Before you can attach a new light fixture to the circuitry of the home and its exterior wall, you need to select a new lamp. The choice facing homeowners is more complex than a simple stylistic selection, though. Homeowners must consider their illumination needs and use the correct lightbulb to create just the right ambiance or security blanket required of the space. Front-facing lamps are often used differently than those that will provide light to the back porch.

Premier Outdoor Lighting reports that homeowners often select from three unique types of lights, with LED bulbs offering the best overall package. Still, the difference in brightness that comes from mood lighting versus a floodlight style addition can be dramatic. Understanding your needs and the space that the fixture will serve can help you make the best choice when it comes to finding a replacement.

The fixture itself is often stylistic. Light fixtures come in a wide range of options from wrought iron fittings to more delicate, polished steel selections. Finding the perfect fixture and accompanying mounting equipment is all about personalization and taste, so taking some time to make this choice is often necessary. Collect all the equipment necessary and then begin the final phase of the replacement.

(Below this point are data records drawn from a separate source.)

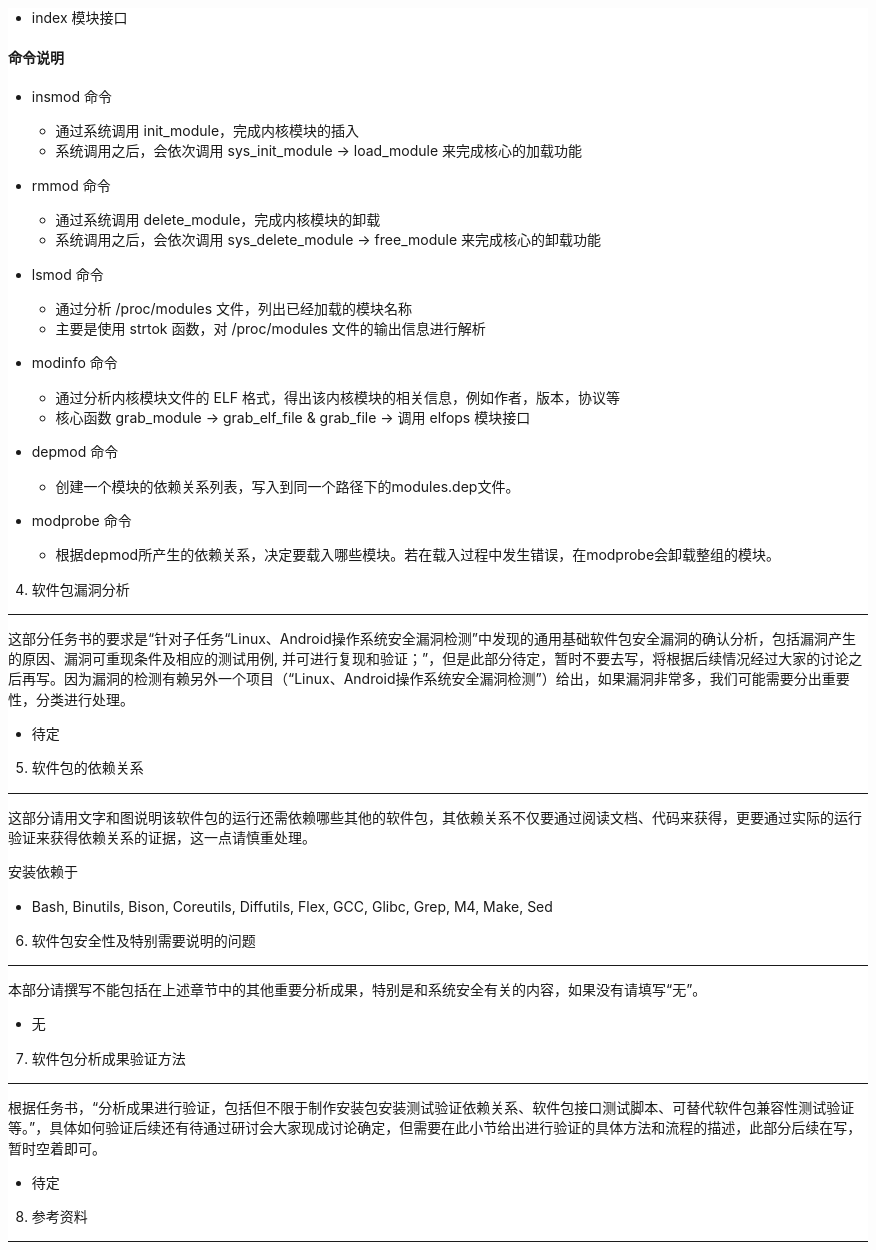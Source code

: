 * index 模块接口

#### 命令说明

* insmod 命令
	- 通过系统调用 init_module，完成内核模块的插入
	- 系统调用之后，会依次调用 sys_init_module -> load_module 来完成核心的加载功能
	
* rmmod 命令
	- 通过系统调用 delete_module，完成内核模块的卸载
	- 系统调用之后，会依次调用 sys_delete_module -> free_module 来完成核心的卸载功能

* lsmod 命令
	- 通过分析 /proc/modules 文件，列出已经加载的模块名称
	- 主要是使用 strtok 函数，对 /proc/modules 文件的输出信息进行解析

* modinfo 命令
	- 通过分析内核模块文件的 ELF 格式，得出该内核模块的相关信息，例如作者，版本，协议等
	- 核心函数 grab_module -> grab_elf_file & grab_file -> 调用 elfops 模块接口

* depmod 命令
	- 创建一个模块的依赖关系列表，写入到同一个路径下的modules.dep文件。

* modprobe 命令
	- 根据depmod所产生的依赖关系，决定要载入哪些模块。若在载入过程中发生错误，在modprobe会卸载整组的模块。
	

4. 软件包漏洞分析
-----------------
这部分任务书的要求是“针对子任务“Linux、Android操作系统安全漏洞检测”中发现的通用基础软件包安全漏洞的确认分析，包括漏洞产生的原因、漏洞可重现条件及相应的测试用例, 并可进行复现和验证；”，但是此部分待定，暂时不要去写，将根据后续情况经过大家的讨论之后再写。因为漏洞的检测有赖另外一个项目（“Linux、Android操作系统安全漏洞检测”）给出，如果漏洞非常多，我们可能需要分出重要性，分类进行处理。

-  待定

5. 软件包的依赖关系
-------------------
这部分请用文字和图说明该软件包的运行还需依赖哪些其他的软件包，其依赖关系不仅要通过阅读文档、代码来获得，更要通过实际的运行验证来获得依赖关系的证据，这一点请慎重处理。

安装依赖于 
-  Bash, Binutils, Bison, Coreutils, Diffutils, Flex, GCC, Glibc, Grep, M4, Make, Sed


6. 软件包安全性及特别需要说明的问题
-----------------------------------
本部分请撰写不能包括在上述章节中的其他重要分析成果，特别是和系统安全有关的内容，如果没有请填写“无”。

-   无

7. 软件包分析成果验证方法
-------------------------
根据任务书，“分析成果进行验证，包括但不限于制作安装包安装测试验证依赖关系、软件包接口测试脚本、可替代软件包兼容性测试验证等。”，具体如何验证后续还有待通过研讨会大家现成讨论确定，但需要在此小节给出进行验证的具体方法和流程的描述，此部分后续在写，暂时空着即可。

-   待定

8. 参考资料
-----------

Wire the fixture and replace all necessary components

Finally, the job comes to an end when you start to recreate a completed light fixture. Wiring the new lamp is typically a simple job — as long as you remember to keep the fuse to the area of the house switched off. Lamps often come with intuitive markings and instructions, so working with the wires most likely won't require the help of a professional electrician. To start, attach the new mounting bracket to the appropriate space so that your light fixture has a home to support it once the work is finished.

Premier Ponds & Lighting reports on a number of interesting and important lighting elements that you can bring into the landscaping of your exterior space, but the physical installation of each unique type of illumination device is likely very similar. The only differences you may encounter lie in the means of fastening the fixture to its position (for example, a light post that's installed in the yard versus one hanging above a door or off a wall).

Once the lamp is wired into the home's system, you'll want to connect it to the mounting bracket and tighten up any moving or adjustable parts. Then, all that's left is testing. Turn the fuse back on to make sure the light switches on without incident.